SpeechWorks
- Founded: 1994; 32 years ago
- Founders: Mike Phillips; Bill O'Farrell;
- Fate: Acquired in 2005; 21 years ago
- Headquarters: Boston, Massachusetts, United States

= SpeechWorks =

SpeechWorks was a company founded in Boston in 1994 by speech recognition pioneer Mike Phillips and Bill O'Farrell. The Boston-based company developed and supported speech-related computer software. Originally known as Applied Language Technologies, SpeechWorks went public in 2000 and tripled its value. It was acquired by Scansoft in 2003. ScanSoft acquired Nuance in 2005, and changed its name to Nuance Communications.

The company's main focus was bringing speech recognition solutions to phone systems. Carriers and voice portals were able to use these speech-activated services to direct consumer calls, conduct transactions, and obtain information. SpeechWorks technology was uniquely suited for these applications because it was the first software that offered a human-sounding voice that asked callers questions which they could verbally answer, allowed callers to interrupt the software before it concluded reciting a list of options, and could learn from previous calls in order to add new vocabulary to its database.

These services were largely successful: SpeechWorks client Thrifty car rentals used this service to give pricing information to callers, and 90% of surveyed customers who interacted with it expressed that the service either met or exceeded their ease of use expectations.

SpeechWorks' clients were typically in the financial services, telecommunications, and travel industries, and included FedEx, United Airlines, Amtrak, Thrifty car rentals, and others.

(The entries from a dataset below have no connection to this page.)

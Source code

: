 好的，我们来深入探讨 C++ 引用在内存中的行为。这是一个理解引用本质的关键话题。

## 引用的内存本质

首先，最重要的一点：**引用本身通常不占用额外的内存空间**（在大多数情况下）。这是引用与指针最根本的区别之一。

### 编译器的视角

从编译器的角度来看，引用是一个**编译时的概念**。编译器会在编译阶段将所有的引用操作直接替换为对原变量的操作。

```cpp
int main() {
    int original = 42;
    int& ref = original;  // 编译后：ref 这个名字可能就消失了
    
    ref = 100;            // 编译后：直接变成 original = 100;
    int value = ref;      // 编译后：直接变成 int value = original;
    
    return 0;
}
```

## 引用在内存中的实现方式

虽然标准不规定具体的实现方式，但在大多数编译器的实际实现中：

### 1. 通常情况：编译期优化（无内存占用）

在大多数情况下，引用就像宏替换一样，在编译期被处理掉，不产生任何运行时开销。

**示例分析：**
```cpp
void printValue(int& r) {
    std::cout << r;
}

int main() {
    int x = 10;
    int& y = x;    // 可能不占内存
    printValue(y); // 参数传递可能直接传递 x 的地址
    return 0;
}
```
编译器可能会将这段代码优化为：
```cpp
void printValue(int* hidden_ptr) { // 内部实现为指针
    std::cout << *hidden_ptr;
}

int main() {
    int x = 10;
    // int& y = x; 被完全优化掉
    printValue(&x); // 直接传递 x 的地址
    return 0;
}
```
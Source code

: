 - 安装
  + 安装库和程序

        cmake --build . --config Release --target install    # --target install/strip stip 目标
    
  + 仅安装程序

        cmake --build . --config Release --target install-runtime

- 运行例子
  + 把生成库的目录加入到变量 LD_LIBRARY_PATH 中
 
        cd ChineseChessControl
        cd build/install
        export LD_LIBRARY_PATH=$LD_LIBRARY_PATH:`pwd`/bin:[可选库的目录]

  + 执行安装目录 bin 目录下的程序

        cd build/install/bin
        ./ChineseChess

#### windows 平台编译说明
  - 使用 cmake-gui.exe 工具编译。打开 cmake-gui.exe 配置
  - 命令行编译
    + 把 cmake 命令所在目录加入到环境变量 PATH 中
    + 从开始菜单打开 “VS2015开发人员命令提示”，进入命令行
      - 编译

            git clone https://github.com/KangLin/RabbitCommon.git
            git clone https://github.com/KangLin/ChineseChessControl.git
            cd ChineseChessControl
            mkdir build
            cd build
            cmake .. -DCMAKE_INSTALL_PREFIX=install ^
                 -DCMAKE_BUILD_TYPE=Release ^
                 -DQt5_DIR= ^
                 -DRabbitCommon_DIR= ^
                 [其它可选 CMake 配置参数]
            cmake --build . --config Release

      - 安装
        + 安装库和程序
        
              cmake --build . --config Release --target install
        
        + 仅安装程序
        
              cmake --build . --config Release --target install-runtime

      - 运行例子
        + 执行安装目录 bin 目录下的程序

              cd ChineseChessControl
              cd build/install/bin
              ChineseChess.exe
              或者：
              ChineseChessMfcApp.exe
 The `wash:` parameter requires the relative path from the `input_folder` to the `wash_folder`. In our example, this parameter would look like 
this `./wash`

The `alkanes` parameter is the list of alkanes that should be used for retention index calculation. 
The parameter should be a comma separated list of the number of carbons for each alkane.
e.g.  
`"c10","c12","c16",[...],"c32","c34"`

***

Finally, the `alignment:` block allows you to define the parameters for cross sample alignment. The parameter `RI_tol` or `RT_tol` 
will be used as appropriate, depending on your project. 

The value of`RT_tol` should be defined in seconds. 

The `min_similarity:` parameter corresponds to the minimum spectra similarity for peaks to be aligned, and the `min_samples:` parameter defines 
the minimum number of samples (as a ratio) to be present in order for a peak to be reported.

SpeechWorks also developed “multi-modal” and text-to-speech technology as early as 2001 that enabled people to use spoken commands to navigate cell phones.

== Speechify Solo ==
Speechify Solo was a text-to-speech software released by Speechworks in 2002. Speechify Solo featured a natural, human-sounding speaking voice that could read text-based information aloud, and personalize messages for individual users. It could be applied in the fields of hand-held computing, home entertainment, and the automotive industries.

In early 2003, the National Weather Service implemented major voice improvements using Speechify, to be heard on NOAA Weather Radio. In 2016, these were replaced by a new voice associated with a new system.

== Relationship with AOL ==
In 2000, America Online, Inc, also known as AOL, released "AOL by Phone," a service that enabled AOL users to check their e-mail and access other AOL features through spoken commands from any telephone. This service was developed in partnership with Quack.com, a voice portal company owned by AOL. Quack.com utilized SpeechWorks' Speechify software to power the service's voice recognition capabilities. Two years later, in 2002, AOL purchased $5 million of SpeechWorks stock, equivalent to 1% of the company.

== Acquisitions ==
SpeechWorks purchased Ithaca based Eloquent Technologies, Inc. in 2000 for $17 million.